3. Go back over the darker color with your first color. Add a lot of ink and really soak it in. This is what hides those rough edges and mixes the two colors together to get a smooth blend. If this doesn’t work for you, try using colors that are closer in value to each other, or use lighter colors to begin with. Repeat steps 2 and 3, layering more and more ink until it gets as smooth as you want it. You won’t destroy your paper, don’t worry.
4. Add a third color if you wish, again, using the same technique. Start with your lightest, add your middle color, go back with your lightest to blend those two layers together, then add your darkest, then go back with your middle to blend the dark into the rest of the picture. Finish up by using your lightest color.
5. Use the colorless blender to add a highlight back in.
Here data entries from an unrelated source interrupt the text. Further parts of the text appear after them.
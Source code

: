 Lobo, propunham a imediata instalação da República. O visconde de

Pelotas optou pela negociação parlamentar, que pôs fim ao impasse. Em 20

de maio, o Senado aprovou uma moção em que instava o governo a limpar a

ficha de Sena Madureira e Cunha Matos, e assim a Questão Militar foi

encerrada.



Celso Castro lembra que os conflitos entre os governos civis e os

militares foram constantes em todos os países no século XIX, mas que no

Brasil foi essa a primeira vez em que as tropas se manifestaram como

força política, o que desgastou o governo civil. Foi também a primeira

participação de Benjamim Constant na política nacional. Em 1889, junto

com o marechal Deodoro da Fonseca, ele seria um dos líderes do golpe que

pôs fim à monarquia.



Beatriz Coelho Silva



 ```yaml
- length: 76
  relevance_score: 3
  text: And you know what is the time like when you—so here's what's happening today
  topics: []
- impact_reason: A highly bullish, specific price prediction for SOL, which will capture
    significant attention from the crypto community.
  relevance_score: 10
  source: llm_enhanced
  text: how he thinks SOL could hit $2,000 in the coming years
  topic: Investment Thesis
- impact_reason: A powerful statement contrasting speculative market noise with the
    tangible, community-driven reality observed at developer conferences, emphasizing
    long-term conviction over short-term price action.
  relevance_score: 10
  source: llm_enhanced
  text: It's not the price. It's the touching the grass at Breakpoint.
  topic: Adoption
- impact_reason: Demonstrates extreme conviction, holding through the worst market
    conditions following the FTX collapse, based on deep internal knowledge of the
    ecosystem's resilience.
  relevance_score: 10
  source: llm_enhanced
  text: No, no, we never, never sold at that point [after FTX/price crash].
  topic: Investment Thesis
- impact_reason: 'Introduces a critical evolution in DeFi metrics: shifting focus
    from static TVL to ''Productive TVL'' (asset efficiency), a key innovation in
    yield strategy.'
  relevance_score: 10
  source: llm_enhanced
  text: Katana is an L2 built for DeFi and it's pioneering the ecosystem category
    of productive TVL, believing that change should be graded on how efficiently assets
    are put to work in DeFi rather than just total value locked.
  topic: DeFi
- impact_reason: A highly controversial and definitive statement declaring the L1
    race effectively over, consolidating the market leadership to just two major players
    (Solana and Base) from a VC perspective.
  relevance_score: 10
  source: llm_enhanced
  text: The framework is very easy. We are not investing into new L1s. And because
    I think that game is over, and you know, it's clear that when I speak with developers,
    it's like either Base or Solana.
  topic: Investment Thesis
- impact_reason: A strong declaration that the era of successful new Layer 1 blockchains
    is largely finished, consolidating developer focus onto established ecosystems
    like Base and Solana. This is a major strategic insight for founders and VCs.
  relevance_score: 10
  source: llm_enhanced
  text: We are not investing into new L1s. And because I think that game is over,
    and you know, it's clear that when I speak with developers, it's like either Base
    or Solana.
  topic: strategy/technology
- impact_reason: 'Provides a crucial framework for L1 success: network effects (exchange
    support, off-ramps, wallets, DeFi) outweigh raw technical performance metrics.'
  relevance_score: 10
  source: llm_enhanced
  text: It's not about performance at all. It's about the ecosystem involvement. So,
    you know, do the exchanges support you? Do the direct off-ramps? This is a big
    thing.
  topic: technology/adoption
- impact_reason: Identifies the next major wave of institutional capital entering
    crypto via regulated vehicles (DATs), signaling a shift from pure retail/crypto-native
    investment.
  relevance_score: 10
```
For a stronger highlight, use Opaque White and paint a white spot back in.
Marker to Marker Blending
This works with any two Copic markers. If you want the color area to fade to white, use a blender pen as one of your colors. If you wanted it to fade to yellow, then choose a yellow as your “brush” color. Always use the lighter color to pick up darker colors, that way you can see how much color you’re picking up.
Use the colorless blender as a paintbrush and pick up some of the color from your other marker, directly onto your blender pen. Start with small dabs of color until you see how much/how quickly it will fade out when used. Next, choose a picture that you want to color, and touch your marker at the darkest point you want. Then color out towards the lighter side. If you’re done blending with that color but your tip still looks dirty, just scribble onto some scratch paper until the color comes completely off.
Effects with the Colorless Blender
With the colorless blender, we expect blending, but it really does the following best:
- Lightens Color
- Pushes color
- Fades color to white
- Great for Special Effects
- Blends Colors
- Fade to white by pushing colors
- Start with an area that you’ve only colored the edges. Make sure you have good scratch paper under your work for this technique.
- Color from the lightest spot, out towards the edges. Don’t stop in the middle or it will give you ugly lines/streaks. Use a lot of blender, so it’s really juicy and is shoving that color around very strongly.
- Color almost to the edge, but not over. Remember, your color is getting pushed in front of your blender, so if you color up to the line it will go over. Also note how dark the color is around the edge. This is at least 1 or 2 shades darker than my original color, so try this technique with lighter colors until you get an idea of how it will react. If you need it lighter then let it dry and repeat.
- If you want a nice subtle shadow that fades out from your image then try the same thing, only use a lot less blender and a much lighter touch.